The existence of the declassified PDB material was disclosed in a January 9, 2006 letter (pdf) from Special Counsel Patrick J. Fitzgerald to Mr. Libby’s attorney. He wrote: “In response to our requests, we have received [from CIA] a very discrete amount of material relating to PDBs and discussions involving Mr. Libby and/or Vice President Cheney concerning or relating to the PDBs. We have provided to Mr. Libby and his counsel (or are in the process of providing such documents consistent with the process of a declassification review) copies of any pages in our possession… in the redacted form in which we received them.”
Since declassified PDBs are comparatively rare, we submitted a Freedom of Information Act request in February 2006 for a copy of the PDB-related material that was declassified by CIA for the Libby prosecution. Last week, the CIA responded that it had located the requested material but that “we determined [it] is currently and properly classified and must be denied in its entirety.”
This is a somewhat puzzling development. It is a pity that the CIA Inspector General does not investigate violations of the law of non-contradiction. (Aristotle, Metaphysics, 1005b12-20.)
With few exceptions, the CIA has consistently opposed public release of PDBs, reflecting an uncompromising view that PDBs are intrinsically sensitive, irrespective of their age or contents, and should not be disclosed. (The Agency did reluctantly agree to disclose the August 6, 2001 PDB item entitled “Bin Ladin Determined to Strike in US” (pdf) at the insistence of the 9/11 Commission.)

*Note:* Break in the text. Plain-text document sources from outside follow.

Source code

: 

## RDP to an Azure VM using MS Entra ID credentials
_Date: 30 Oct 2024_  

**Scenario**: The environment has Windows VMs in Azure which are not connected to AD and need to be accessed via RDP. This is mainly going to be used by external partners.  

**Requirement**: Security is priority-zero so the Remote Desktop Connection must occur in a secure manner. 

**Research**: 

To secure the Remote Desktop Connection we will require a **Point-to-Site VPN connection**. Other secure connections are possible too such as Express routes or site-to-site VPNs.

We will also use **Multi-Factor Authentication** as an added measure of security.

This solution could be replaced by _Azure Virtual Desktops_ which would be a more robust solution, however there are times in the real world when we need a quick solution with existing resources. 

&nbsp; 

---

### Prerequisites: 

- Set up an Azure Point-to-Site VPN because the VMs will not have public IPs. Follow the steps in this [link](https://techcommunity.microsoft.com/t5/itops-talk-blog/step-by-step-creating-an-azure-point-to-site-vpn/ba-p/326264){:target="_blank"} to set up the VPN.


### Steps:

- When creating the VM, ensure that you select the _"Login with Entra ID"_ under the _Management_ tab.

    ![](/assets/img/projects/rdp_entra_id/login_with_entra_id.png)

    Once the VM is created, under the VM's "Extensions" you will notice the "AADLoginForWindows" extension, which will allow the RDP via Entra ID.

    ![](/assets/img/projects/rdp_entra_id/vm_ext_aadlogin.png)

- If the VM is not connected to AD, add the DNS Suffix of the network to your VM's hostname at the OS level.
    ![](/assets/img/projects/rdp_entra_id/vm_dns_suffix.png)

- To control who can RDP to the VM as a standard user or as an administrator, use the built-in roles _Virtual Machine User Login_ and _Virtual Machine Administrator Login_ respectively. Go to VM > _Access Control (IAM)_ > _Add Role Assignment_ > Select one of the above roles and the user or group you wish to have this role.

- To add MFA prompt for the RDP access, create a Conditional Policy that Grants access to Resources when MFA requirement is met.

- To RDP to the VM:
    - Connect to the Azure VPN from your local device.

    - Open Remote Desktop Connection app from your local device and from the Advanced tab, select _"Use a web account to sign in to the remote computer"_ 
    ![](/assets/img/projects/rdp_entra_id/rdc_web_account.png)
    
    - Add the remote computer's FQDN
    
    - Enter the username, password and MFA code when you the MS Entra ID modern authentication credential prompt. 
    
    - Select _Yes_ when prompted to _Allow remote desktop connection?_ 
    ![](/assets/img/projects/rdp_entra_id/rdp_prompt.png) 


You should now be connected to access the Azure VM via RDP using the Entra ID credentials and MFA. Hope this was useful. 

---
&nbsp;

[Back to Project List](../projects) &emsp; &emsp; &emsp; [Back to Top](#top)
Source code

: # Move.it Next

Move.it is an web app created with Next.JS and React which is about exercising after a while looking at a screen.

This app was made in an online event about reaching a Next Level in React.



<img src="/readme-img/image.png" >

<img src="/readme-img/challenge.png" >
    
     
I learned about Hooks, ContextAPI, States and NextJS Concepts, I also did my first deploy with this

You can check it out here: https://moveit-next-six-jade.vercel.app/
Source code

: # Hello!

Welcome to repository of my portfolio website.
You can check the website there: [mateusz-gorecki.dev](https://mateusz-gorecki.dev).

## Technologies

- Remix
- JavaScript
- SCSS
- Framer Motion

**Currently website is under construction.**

When challenged under the Freedom of Information Act, courts have upheld the CIA’s refusal to release specific PDBs. But a 2007 ruling in the Ninth Circuit Court of Appeals rejected the CIA view that “PDBs are categorically exempt from FOIA.” In particular, the court denied the CIA assertion that the PDB itself is an intelligence method that is protected by law. “Although PDBs will typically contain information that reveals intelligence sources and methods, this does not mean that PDBs themselves are intelligence methods.”
“If we were to accept the CIA’s logic,” the court said, “then every written CIA communication — regardless of content — would be a protected ‘intelligence method’ because it is a method that CIA uses in doing its work…. We decline to adopt such a boundless definition, and instead hold that whether or not a particular document used by the CIA in its ordinary course of business is an intelligence method depends upon the content of the document.” (Larry Berman v. Central Intelligence Agency, September 4, 2007).
Although the CIA claimed that the Libby PDB-related material that was declassified in 2006 is now “properly classified,” the Agency did not invoke the FOIA exemption for classified information. Instead, it denied release of the material on the basis of FOIA exemption (b)(3) which includes statutory protection for intelligence methods.
Update: Marcy Wheeler at Emptywheel has some of the PDB-related exhibits that were introduced at the Libby trial, along with her own insights into this peculiar turn of events.